Thursday 4 December 2008

Court strikes junk ruling

Judge must hold new hearing on vehicles, litter issue

By RICHARD BURGESS
Advocate Acadiana bureau

LAFAYETTE — A judge was premature in striking down a law aimed at removing junked vehicles that litter the yards and streets of Lafayette, the Louisiana Supreme Court ruled this week.

Fifteenth Judicial District Judge Edward Rubin declared the city’s vehicle nuisance law unconstitutional last year in a lawsuit brought by a man who said the cars and trucks towed from his property were not junk.

Rubin wrote at the time that the ordinance relied on a subjective interpretation of what a junked vehicle is and that the law might discriminate against people who do not have a garage, because it exempts vehicles kept in an enclosed area.

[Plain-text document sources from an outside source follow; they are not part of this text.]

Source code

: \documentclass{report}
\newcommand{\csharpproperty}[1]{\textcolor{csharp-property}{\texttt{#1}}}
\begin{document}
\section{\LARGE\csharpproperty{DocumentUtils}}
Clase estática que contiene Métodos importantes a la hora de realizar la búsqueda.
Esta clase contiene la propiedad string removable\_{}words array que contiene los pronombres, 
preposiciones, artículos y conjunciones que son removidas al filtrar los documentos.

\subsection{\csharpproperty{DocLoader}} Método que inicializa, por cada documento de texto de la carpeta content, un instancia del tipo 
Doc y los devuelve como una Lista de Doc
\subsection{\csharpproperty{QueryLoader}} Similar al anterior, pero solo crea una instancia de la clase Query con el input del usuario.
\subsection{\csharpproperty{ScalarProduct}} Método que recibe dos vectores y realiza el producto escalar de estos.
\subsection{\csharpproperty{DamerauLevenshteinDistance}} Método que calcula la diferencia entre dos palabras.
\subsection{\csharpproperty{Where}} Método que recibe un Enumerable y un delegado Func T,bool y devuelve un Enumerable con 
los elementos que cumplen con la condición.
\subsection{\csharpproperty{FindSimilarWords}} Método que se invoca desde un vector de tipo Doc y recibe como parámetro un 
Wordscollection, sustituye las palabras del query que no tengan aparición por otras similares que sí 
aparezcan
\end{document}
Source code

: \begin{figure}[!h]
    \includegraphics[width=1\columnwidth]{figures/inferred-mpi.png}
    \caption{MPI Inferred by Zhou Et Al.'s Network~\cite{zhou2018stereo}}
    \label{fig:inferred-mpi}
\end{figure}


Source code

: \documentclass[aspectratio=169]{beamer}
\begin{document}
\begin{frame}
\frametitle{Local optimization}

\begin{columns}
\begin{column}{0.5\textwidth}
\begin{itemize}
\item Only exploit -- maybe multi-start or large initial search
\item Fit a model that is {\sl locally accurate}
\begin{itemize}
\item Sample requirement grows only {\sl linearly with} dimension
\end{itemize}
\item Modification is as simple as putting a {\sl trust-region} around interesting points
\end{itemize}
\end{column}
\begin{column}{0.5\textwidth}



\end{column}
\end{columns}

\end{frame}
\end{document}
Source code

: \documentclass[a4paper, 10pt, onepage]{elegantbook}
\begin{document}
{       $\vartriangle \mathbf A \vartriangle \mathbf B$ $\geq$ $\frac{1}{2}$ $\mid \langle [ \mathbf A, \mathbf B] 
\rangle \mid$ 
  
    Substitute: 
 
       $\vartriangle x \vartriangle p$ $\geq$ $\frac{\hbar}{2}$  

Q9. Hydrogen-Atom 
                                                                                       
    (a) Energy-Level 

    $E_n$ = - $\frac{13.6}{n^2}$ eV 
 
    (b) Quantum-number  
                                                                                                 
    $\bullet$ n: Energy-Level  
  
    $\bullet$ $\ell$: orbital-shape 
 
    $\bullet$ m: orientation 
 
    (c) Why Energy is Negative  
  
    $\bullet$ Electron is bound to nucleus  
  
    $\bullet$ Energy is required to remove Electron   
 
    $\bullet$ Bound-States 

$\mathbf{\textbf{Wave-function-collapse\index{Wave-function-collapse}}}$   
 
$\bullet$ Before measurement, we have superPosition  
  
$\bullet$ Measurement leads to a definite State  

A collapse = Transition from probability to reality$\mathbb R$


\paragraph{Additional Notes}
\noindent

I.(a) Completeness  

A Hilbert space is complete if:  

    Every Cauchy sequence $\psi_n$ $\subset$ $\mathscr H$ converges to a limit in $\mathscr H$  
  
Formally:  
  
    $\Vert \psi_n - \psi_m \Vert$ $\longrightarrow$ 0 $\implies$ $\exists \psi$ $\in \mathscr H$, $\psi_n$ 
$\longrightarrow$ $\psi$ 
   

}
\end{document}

The state Supreme Court ruled this week that the judge should have first settled the question of whether he feels the vehicles meet the definition of junked vehicles under the law before delving into constitutional questions.

The Supreme Court sent the case back to Rubin for another hearing on the issue.

The recent ruling does little to resolve the case, because the judge could ultimately make the same decision as before after going through the process outlined by the Supreme Court.

The legal wrangling over the junked vehicle law comes in a lawsuit filed by George Phillips Jr.

Police had alleged that four vehicles in the yard of his Tessington Street home appeared to be inoperable, including a pickup truck that sat with its engine out and a car with a flat tire and mildew on the windows.

Lafayette’s junk vehicle ordinance makes it against the law “for any person to cause or maintain such a public nuisance by abandoning, wrecking, dismantling, partially dismantling, rendering inoperable, or discarding any motor vehicle” on their own or someone else’s property.

City-parish government has stopped enforcing the vehicle nuisance law while the lawsuit over its constitutionality is pending.

“We have about 80 to 100 that are ready to go right away if we started towing tomorrow,” City-Parish Criminal Justice Support Administrator Marcus Bruno said.

Before enforcement stopped in late 2007, the city had tagged about 1,600 vehicles that year for removal.

Most of those were removed by property owners, but city-parish government seized and towed away about 25 cars and trucks.

“The ordinance is a very important tool in the efforts of the city-parish government to address quality of life issues in our neighborhoods,” City-Parish Attorney Pat Ottinger said.

No hearing date has been set for Rubin to reconsider the case.